Baginya, lewat pohon manusia dapat memaknai kehidupan. ”Sebatang pohon memvisualisasikan sosok yang diam. Namun berkontribusi bagi sekitarnya,” ungkapnya.

Bahkan bila sosok tersebut pernah sakit karena tertusuk oleh keburukan, baik dari dalam maupun dari luar, ia akan senantiasa tegar. Terus bertumbuh dan konsisten dengan prinsip yang mengalir dalam dirinya.

Tak henti menebar kebaikan bagi sekitarnya. Layaknya pohon yang menumbuhkan ranting-ranting menjalar, juga dedaunan yang mampu memberi keteduhan bagi mahluk lainnya.

”Sebuah pohon selalu memberikan yang terbaik bagi sekelilingnya. Entah disadari atau tidak,” ungkapnya. Hal itu tergambar jelas dalam karyanya berjudul Cerita tentang Pembisu

Karya itu mengingatkan tentang masa kanak-kanak. Ketika kita ingin bermain ketangkasan melempar pisau dan tak ada papan sasaran, maka yang dilakukan adalah mengiris kulit pohon membentuk bulat hingga terlihat serat bagian dalamnya.

Tak jarang ketika diiris, pohon mengeluarkan getah merah serupa luka. Begitu pula yang dimaknai oleh Woro. Bahwa pohon kerap dimanfaatkan untuk kepentingan manusia, bahkan menyangkut hal-hal remeh.

”Pohon memang ditakdirkan diam dan menjalani keterbatasan dalam hidupnya. Tapi dalam diam itu ia terus memberi manfaat,” ujar perempuan 40 tahun itu.

Cerita Tentang Pembisu, 70cm×90cm, mixed media (kayu, pisau, redin, bubuk kertas, lem, semen, cat akrilik pada hardboard), 2021.
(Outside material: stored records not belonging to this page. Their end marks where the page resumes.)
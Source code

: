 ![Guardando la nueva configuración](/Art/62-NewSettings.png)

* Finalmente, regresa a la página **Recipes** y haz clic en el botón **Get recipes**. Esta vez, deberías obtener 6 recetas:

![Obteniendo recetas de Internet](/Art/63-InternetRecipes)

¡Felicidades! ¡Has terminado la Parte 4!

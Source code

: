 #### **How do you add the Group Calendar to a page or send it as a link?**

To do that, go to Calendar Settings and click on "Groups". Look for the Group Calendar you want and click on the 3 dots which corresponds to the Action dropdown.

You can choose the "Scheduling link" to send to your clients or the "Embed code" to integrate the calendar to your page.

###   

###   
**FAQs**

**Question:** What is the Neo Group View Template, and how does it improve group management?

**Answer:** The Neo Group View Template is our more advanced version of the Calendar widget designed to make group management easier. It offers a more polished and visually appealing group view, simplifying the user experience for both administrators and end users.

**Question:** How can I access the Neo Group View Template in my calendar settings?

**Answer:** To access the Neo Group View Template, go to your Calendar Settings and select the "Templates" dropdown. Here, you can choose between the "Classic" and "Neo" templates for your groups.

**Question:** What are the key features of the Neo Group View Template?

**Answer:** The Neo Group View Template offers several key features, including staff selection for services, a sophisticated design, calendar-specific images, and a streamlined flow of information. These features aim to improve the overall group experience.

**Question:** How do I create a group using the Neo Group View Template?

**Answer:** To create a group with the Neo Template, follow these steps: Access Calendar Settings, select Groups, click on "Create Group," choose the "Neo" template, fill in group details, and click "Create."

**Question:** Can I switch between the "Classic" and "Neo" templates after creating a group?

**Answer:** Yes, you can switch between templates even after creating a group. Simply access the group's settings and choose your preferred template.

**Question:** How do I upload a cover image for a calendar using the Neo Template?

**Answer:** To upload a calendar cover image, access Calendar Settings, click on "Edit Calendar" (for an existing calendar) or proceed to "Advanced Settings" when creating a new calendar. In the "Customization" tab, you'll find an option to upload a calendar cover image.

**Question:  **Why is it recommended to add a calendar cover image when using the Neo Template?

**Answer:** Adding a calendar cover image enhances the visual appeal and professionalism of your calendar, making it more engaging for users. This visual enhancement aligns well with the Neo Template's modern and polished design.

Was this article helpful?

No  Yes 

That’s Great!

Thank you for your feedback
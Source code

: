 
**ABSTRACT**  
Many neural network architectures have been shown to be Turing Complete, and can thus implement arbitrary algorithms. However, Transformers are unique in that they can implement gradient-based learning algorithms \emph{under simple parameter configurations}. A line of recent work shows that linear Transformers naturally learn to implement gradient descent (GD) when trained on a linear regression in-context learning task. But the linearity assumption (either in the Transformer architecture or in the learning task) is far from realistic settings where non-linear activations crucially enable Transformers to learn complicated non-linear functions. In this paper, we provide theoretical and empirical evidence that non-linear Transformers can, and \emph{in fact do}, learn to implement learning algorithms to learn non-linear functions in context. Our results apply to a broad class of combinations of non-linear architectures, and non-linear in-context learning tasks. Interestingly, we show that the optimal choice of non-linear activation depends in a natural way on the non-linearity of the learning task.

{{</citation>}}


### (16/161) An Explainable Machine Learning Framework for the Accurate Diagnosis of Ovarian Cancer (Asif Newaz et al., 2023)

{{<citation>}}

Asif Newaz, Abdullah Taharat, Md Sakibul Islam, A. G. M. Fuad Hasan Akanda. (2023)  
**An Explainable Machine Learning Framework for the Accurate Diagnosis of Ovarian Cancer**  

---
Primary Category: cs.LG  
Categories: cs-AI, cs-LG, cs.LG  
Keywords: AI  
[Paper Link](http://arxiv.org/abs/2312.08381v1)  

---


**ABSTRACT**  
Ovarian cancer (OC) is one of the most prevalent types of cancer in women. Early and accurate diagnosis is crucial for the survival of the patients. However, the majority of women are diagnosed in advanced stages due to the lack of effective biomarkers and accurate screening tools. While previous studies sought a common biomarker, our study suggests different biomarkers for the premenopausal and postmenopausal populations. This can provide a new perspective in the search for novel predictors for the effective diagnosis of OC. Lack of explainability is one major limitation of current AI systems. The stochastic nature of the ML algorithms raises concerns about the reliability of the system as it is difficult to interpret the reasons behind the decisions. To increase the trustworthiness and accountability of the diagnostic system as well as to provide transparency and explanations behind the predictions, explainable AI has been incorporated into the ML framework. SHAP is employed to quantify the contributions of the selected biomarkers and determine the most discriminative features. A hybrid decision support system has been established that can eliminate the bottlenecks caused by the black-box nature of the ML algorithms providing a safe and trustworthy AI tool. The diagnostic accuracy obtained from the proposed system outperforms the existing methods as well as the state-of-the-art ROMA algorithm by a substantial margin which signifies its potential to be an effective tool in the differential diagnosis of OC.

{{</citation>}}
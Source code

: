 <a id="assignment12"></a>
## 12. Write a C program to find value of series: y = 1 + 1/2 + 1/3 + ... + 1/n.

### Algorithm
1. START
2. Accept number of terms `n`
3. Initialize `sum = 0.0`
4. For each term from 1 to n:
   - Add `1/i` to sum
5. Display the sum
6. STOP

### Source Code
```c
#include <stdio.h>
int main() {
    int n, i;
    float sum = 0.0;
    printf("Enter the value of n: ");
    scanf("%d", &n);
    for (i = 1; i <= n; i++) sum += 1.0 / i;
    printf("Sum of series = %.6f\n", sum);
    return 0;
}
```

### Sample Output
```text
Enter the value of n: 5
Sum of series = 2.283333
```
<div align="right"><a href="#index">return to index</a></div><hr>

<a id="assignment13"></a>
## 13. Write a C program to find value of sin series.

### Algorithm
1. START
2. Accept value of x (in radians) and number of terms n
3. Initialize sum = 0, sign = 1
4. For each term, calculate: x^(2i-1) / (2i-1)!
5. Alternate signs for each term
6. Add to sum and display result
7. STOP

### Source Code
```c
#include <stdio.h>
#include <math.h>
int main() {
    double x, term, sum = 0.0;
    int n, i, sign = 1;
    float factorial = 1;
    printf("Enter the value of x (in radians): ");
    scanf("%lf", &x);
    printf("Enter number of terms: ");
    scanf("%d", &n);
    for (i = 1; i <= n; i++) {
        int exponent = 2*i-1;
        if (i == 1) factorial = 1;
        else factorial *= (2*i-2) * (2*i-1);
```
Terlihat sebuah pisau yang menancap pada batang pohon dan getah berwarna merah darah dalam Cerita tentang Pembisu. Alur serat kulit pohon yang memadukan warna-warni kayu dengan gelap terang, serta bias di beberapa sudutnya membuncahkan daya gerak ekspresif.

Bisa dimaknai sebagai jeritan, meronta atau menggeliat ketika benda tajam itu melukai tubuhnya.

Woro tak tahu persis kapan dia mulai mengubah gaya melukisnya dan menyelami dunia pohon beserta segala filosofinya. ”Kalau dulu, saat kuliah sampai awal aktif di seni rupa, tema-tema saya cenderung politik,” ujarnya.

Kritik sosial, kritik kebijakan dan lain-lain mendominasi seluruh karyanya pada saat itu. Hingga Woro mencapai titik jenuh dan mulai melihat alam sekitarnya.